## Work order
Your answer must hold only the lines below from the line containing "- [NOWASP /" through the line containing "- [OWASP BWA](http://code.google.com/p/owaspbwa/)", each reproduced exactly.

[Plain-text document sources]
*** Begin section ***

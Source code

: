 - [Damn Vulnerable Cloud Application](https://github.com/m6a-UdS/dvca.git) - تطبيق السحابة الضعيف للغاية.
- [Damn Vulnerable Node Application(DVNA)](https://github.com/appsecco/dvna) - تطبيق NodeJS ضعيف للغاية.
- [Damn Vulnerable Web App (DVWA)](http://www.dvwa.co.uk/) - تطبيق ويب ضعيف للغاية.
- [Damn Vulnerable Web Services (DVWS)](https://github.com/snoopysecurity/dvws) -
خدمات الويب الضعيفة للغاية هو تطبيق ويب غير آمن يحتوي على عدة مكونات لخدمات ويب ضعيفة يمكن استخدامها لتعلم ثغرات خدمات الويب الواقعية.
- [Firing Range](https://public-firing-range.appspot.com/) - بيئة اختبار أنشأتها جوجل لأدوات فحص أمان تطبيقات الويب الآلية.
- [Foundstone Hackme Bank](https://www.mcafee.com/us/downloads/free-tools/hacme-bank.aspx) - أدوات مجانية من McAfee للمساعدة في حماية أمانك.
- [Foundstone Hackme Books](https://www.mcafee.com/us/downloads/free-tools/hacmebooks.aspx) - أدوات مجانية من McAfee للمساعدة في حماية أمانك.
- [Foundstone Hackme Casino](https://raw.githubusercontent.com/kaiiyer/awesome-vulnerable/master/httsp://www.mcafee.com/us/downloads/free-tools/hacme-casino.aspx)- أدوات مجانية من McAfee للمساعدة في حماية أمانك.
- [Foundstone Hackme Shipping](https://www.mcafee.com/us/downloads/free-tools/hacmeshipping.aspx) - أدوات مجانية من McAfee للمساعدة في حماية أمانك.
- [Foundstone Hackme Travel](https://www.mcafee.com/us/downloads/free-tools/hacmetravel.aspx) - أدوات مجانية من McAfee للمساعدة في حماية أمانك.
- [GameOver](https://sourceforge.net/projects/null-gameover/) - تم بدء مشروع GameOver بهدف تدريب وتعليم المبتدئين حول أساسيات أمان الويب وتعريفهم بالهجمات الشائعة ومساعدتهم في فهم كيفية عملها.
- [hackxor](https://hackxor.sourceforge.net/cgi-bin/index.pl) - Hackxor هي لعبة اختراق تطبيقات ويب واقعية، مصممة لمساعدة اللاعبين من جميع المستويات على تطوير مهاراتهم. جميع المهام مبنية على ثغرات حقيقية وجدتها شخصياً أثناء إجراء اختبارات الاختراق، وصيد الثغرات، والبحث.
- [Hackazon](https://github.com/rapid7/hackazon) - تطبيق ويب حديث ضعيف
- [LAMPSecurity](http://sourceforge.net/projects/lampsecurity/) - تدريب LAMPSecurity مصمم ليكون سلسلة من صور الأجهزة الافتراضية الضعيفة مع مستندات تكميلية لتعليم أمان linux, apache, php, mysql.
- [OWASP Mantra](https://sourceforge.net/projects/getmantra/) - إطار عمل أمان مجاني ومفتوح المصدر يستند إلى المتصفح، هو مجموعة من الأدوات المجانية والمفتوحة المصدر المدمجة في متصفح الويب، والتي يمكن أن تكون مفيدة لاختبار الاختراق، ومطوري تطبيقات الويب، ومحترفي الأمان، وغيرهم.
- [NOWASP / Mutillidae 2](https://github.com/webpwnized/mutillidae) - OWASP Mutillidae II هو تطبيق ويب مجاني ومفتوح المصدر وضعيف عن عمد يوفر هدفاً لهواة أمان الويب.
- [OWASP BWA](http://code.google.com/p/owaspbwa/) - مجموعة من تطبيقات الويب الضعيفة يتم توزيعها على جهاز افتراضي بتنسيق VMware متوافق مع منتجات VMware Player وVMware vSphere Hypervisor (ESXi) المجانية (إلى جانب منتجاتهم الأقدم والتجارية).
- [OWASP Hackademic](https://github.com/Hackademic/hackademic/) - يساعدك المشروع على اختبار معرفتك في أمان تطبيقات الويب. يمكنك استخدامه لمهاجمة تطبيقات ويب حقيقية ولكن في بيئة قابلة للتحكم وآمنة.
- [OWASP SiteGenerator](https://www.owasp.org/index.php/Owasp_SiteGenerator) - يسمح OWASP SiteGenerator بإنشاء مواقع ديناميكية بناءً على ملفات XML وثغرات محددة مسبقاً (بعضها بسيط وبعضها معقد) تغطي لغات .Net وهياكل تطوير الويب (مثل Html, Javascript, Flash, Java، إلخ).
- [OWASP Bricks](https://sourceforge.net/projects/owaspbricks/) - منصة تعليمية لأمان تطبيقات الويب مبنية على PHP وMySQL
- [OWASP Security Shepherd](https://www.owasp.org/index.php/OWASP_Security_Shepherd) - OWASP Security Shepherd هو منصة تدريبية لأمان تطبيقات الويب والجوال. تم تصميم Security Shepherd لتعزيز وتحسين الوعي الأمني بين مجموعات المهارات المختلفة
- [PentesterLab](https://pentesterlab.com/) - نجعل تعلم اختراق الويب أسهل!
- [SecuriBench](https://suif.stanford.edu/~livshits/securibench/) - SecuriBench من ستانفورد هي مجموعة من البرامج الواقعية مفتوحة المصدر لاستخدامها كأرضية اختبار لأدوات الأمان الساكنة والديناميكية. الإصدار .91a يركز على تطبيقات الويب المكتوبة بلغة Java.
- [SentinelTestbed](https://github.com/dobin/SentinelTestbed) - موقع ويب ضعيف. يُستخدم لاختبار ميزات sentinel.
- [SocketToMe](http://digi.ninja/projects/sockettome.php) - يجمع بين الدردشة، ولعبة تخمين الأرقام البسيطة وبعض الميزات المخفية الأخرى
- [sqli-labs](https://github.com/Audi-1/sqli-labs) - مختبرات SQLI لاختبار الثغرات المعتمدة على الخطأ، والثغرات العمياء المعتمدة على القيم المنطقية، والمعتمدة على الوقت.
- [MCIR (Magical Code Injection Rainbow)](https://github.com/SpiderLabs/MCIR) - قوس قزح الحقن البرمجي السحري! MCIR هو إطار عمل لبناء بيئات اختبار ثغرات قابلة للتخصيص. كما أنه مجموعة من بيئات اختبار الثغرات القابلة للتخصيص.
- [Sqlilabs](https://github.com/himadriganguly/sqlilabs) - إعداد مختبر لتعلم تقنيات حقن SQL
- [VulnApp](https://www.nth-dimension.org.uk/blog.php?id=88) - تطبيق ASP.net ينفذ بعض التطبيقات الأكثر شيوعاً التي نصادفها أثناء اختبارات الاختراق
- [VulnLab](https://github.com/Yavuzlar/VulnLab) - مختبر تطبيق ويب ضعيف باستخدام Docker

*** End section ***

## Task answer
- [NOWASP / Mutillidae 2](https://github.com/webpwnized/mutillidae) - OWASP Mutillidae II هو تطبيق ويب مجاني ومفتوح المصدر وضعيف عن عمد يوفر هدفاً لهواة أمان الويب.
- [OWASP BWA](http://code.google.com/p/owaspbwa/) - مجموعة من تطبيقات الويب الضعيفة يتم توزيعها على جهاز افتراضي بتنسيق VMware متوافق مع منتجات VMware Player وVMware vSphere Hypervisor (ESXi) المجانية (إلى جانب منتجاتهم الأقدم والتجارية).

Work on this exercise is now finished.